Num comunicado divulgado a 17 de agosto, Ben Saul manifestou solidariedade para com a população e as autoridades moçambicanas perante as ameaças persistentes de grupos terroristas, mas sublinhou a necessidade de uma abordagem coordenada entre o Governo e os parceiros internacionais. Segundo o perito, esta estratégia deve permitir combater o extremismo e, simultaneamente, garantir a segurança e os direitos das populações afetadas, sobretudo no norte do país.

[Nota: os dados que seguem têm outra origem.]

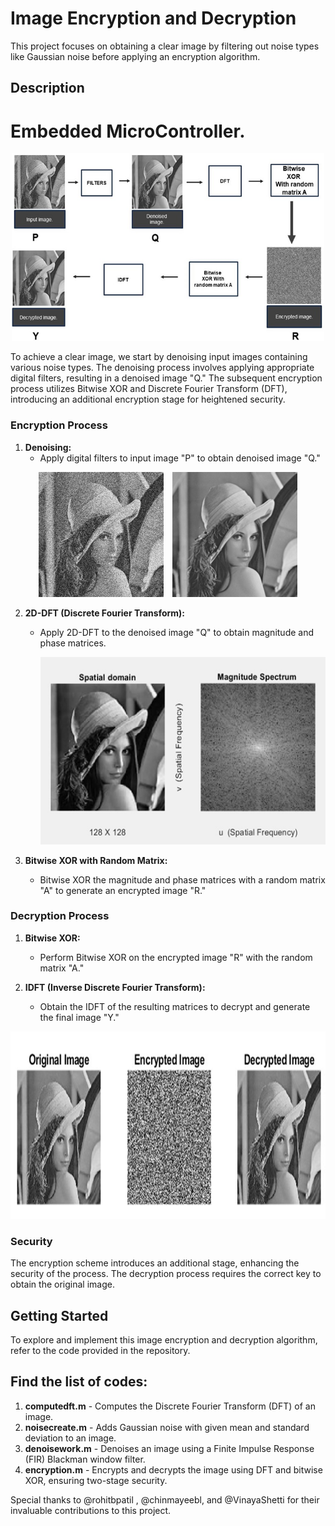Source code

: # Image Encryption and Decryption

This project focuses on obtaining a clear image by filtering out noise types like Gaussian noise before applying an encryption algorithm.

## Description
# Embedded MicroController.

<p align="center">
  <img src="blockdaigram.png" alt="Image 1" width = "500" height = "300" />
</p>





To achieve a clear image, we start by denoising input images containing various noise types. The denoising process involves applying appropriate digital filters, resulting in a denoised image "Q." The subsequent encryption process utilizes Bitwise XOR and Discrete Fourier Transform (DFT), introducing an additional encryption stage for heightened security.

### Encryption Process

1. **Denoising:**
   - Apply digital filters to input image "P" to obtain denoised image "Q."
  
<p align="center">
  <img src="noisyimage.jpg" alt="Noisy Image" width="200" height = "200"style="display:inline-block; margin-right:10px;"/>
  <img src="denoisedimage.png" alt="Denoised Image" width="200" height = "200" style="display:inline-block;"/>
</p>




2. **2D-DFT (Discrete Fourier Transform):**
   - Apply 2D-DFT to the denoised image "Q" to obtain magnitude and phase matrices.
  
      <p align="center">
       <img src="dft.png" alt="Image 1" width = "500" height = "300" />
          </p>

3. **Bitwise XOR with Random Matrix:**
   - Bitwise XOR the magnitude and phase matrices with a random matrix "A" to generate an encrypted image "R."

### Decryption Process

1. **Bitwise XOR:**
   - Perform Bitwise XOR on the encrypted image "R" with the random matrix "A."

2. **IDFT (Inverse Discrete Fourier Transform):**
   - Obtain the IDFT of the resulting matrices to decrypt and generate the final image "Y."

     
<p align="center">
  <img src="encyrp.png" alt="Image 1"  height = "300" />
</p>


### Security

The encryption scheme introduces an additional stage, enhancing the security of the process. The decryption process requires the correct key to obtain the original image.

## Getting Started

To explore and implement this image encryption and decryption algorithm, refer to the code provided in the repository. 

## Find the list of codes:

1. **computedft.m** - Computes the Discrete Fourier Transform (DFT) of an image.
2. **noisecreate.m** - Adds Gaussian noise with given mean and standard deviation to an image.
3. **denoisework.m** - Denoises an image using a Finite Impulse Response (FIR) Blackman window filter.
4. **encryption.m** - Encrypts and decrypts the image using DFT and bitwise XOR, ensuring two-stage security.

Special thanks to @rohitbpatil , @chinmayeebl, and @VinayaShetti for their invaluable contributions to this project.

O especialista manifestou particular preocupação com as violações de direitos humanos registadas durante os cerca de nove anos de conflito, incluindo homicídios, mutilações, recrutamento forçado e violência sexual e baseada no género. As alegações envolvem sobretudo grupos armados não estatais e terão afetado de forma particularmente grave mulheres e crianças.
Ben Saul alertou também para uma situação de “impunidade generalizada” relativamente a alegadas violações graves cometidas pelas forças de segurança desde o início do conflito. Na sua avaliação, a falta de responsabilização pode enfraquecer a confiança das comunidades nas autoridades e prejudicar os esforços de combate ao terrorismo, defendendo por isso maior supervisão independente, responsabilização efetiva e respeito pelos direitos humanos.
O relator especial apelou ainda à comunidade internacional para manter o apoio político e financeiro a Moçambique, num contexto de redução do financiamento destinado à assistência humanitária. Considerou que o envolvimento internacional continua essencial para apoiar os esforços nacionais de prevenção e combate ao terrorismo, sem comprometer a proteção dos civis, o espaço cívico e os direitos humanos.